Instructions for the task: Once you have read the listing, output it exactly and completely.
=== Material supplied ===
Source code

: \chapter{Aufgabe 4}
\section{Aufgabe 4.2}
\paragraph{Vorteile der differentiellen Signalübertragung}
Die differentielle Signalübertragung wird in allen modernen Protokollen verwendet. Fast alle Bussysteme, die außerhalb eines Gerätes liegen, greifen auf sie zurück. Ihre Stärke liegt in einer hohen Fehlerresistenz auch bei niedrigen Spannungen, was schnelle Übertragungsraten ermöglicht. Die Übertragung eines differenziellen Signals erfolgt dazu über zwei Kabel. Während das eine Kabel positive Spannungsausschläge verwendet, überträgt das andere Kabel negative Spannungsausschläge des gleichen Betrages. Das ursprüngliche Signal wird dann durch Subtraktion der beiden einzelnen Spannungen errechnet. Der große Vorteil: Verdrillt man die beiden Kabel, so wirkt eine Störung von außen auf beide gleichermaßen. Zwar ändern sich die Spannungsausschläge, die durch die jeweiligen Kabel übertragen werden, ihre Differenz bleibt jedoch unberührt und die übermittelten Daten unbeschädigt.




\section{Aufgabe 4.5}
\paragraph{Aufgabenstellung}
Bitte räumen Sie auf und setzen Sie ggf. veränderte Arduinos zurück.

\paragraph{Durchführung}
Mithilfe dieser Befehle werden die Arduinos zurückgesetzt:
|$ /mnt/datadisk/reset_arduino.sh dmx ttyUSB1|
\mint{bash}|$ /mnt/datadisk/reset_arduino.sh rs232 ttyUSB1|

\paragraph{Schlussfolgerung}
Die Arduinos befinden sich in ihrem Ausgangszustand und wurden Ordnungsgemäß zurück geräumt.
===
Task result:
Source code

: \chapter{Aufgabe 4}
\section{Aufgabe 4.2}
\paragraph{Vorteile der differentiellen Signalübertragung}
Die differentielle Signalübertragung wird in allen modernen Protokollen verwendet. Fast alle Bussysteme, die außerhalb eines Gerätes liegen, greifen auf sie zurück. Ihre Stärke liegt in einer hohen Fehlerresistenz auch bei niedrigen Spannungen, was schnelle Übertragungsraten ermöglicht. Die Übertragung eines differenziellen Signals erfolgt dazu über zwei Kabel. Während das eine Kabel positive Spannungsausschläge verwendet, überträgt das andere Kabel negative Spannungsausschläge des gleichen Betrages. Das ursprüngliche Signal wird dann durch Subtraktion der beiden einzelnen Spannungen errechnet. Der große Vorteil: Verdrillt man die beiden Kabel, so wirkt eine Störung von außen auf beide gleichermaßen. Zwar ändern sich die Spannungsausschläge, die durch die jeweiligen Kabel übertragen werden, ihre Differenz bleibt jedoch unberührt und die übermittelten Daten unbeschädigt.




\section{Aufgabe 4.5}
\paragraph{Aufgabenstellung}
Bitte räumen Sie auf und setzen Sie ggf. veränderte Arduinos zurück.

\paragraph{Durchführung}
Mithilfe dieser Befehle werden die Arduinos zurückgesetzt:
|$ /mnt/datadisk/reset_arduino.sh dmx ttyUSB1|
\mint{bash}|$ /mnt/datadisk/reset_arduino.sh rs232 ttyUSB1|

\paragraph{Schlussfolgerung}
Die Arduinos befinden sich in ihrem Ausgangszustand und wurden Ordnungsgemäß zurück geräumt.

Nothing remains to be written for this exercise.